San Juan
- A game in progress
- Designers: Andreas Seyfarth
- Publishers: Alea; Rio Grande Games;
- Publication: 2004
- Players: 2 to 4
- Setup time: 1–2 minutes
- Playing time: 45–60 minutes
- Chance: Medium
- Age range: 10 and up
- Skills: Economic management, strategic thought

= San Juan (card game) =

Card game

San Juan is a card game designed by Andreas Seyfarth and published in 2004 by Alea in German and by Rio Grande Games in English. The game is derived from the board game Puerto Rico, and takes its name from San Juan, the capital city of Puerto Rico.

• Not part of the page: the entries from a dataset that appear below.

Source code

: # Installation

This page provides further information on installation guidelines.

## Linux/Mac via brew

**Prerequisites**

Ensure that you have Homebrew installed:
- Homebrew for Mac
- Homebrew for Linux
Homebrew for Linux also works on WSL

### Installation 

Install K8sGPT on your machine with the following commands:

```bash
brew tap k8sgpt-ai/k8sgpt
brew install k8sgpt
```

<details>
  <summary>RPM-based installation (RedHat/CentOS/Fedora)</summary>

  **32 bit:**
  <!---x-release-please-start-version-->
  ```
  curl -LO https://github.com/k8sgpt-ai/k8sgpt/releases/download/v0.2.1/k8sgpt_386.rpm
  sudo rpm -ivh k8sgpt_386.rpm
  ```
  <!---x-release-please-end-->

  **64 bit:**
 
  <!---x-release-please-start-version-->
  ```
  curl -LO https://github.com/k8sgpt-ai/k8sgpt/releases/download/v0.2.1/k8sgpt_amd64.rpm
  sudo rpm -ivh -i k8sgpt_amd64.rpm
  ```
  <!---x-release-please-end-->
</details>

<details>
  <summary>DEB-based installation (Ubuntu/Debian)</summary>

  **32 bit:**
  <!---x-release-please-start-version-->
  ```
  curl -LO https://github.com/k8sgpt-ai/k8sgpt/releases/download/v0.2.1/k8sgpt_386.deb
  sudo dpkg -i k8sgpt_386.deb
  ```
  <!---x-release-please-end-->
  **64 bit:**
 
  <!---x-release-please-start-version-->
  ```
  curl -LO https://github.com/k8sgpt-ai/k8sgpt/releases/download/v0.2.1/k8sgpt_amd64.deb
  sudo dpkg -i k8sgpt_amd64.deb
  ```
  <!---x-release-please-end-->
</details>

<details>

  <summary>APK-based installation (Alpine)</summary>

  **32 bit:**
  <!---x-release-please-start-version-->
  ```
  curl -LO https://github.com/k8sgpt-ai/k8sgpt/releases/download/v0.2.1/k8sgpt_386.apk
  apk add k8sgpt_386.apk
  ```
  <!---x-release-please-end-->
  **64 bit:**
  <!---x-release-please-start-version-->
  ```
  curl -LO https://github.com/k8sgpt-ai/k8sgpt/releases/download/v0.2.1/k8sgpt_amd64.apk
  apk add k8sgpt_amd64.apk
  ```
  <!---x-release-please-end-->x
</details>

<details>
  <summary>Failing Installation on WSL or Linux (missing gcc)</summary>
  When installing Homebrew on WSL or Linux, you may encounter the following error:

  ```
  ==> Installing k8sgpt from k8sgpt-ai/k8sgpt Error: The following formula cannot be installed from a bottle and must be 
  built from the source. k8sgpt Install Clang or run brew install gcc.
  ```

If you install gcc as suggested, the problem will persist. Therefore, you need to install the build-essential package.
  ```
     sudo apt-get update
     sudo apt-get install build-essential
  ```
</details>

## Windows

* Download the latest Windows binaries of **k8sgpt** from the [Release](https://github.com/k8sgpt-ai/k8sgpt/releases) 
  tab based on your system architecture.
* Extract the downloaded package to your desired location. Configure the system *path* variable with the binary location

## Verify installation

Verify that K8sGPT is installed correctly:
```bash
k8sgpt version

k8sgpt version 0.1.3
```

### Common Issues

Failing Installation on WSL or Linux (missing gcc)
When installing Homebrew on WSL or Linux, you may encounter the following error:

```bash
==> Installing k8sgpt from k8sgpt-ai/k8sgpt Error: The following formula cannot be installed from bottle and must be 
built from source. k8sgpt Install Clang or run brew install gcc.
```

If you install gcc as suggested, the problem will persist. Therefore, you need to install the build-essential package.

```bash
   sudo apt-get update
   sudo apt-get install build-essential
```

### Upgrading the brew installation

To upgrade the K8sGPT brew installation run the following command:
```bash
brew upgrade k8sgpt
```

The game uses a unique deck of 110 cards and props for two to four players. The object of the game is to compile the maximum number of victory points by creating buildings and producing commodities. The structure of the game strongly mirrors that of Puerto Rico, in that players attempt to accumulate victory points by constructing buildings, each of which provides a special ability, and producing and selling goods. Players take turns by selecting one of several roles to fulfill, which triggers the specific action for that role, and gives a special advantage to the person who chose it. For instance, if a player were to choose Builder as their role, everyone would be given a chance to build a building, and the player who selected Builder would receive a discount.

Many elements of Puerto Rico were changed, simplified, or removed for purposes of shortening the game, and allowing for only cards rather than additional wooden tokens. Most notably:
- Goods can only be sold for money, not shipped for victory points. Hence, there is no Captain role.
- There are no colonists in the game. Hence, there is no Mayor role.
- There is no exclusivity when selling goods: Multiple players may sell the same good without restriction.
- Unselected roles do not receive bonus pay.
- The additional role, Councillor, lets players draw two cards and keep one. (The privilege lets a player draw another three cards.)

The cards, each of which depict a building and describe its ability, serve multiple purposes: A card in a player's hand is, at the same time, both money used for building, and a potential building to be built. Additionally, the cards are used to represent goods produced in any Production building.

As each building provides a number of victory points, players attempt to gain the highest score before the end of the game. There is no direct player interaction; Players affect each other by selecting roles at moments less opportune for their opponents.